Which lines below contain "Webpack"? Copy every one of them.

Data for the task:
===============

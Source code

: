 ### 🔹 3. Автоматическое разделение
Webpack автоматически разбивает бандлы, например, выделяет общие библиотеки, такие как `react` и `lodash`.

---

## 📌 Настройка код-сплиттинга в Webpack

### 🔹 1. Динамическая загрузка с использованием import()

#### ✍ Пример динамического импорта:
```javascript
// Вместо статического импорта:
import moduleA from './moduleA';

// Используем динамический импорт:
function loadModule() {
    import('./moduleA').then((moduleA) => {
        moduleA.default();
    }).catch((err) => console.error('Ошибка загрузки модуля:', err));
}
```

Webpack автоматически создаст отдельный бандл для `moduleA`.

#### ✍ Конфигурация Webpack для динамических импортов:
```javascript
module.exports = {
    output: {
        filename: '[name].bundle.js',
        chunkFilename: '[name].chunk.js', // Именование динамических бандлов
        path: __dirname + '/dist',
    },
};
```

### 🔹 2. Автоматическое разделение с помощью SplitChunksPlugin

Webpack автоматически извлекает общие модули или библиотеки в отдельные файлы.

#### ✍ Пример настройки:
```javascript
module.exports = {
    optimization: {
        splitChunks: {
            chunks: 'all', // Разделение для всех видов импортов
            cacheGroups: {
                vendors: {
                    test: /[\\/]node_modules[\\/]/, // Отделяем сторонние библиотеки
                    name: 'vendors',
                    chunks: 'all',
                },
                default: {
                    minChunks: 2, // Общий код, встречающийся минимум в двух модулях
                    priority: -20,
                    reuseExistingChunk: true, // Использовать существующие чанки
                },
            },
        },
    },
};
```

===============

Reply to the exercise:
Webpack автоматически разбивает бандлы, например, выделяет общие библиотеки, такие как `react` и `lodash`.
## 📌 Настройка код-сплиттинга в Webpack
Webpack автоматически создаст отдельный бандл для `moduleA`.
#### ✍ Конфигурация Webpack для динамических импортов:
Webpack автоматически извлекает общие модули или библиотеки в отдельные файлы.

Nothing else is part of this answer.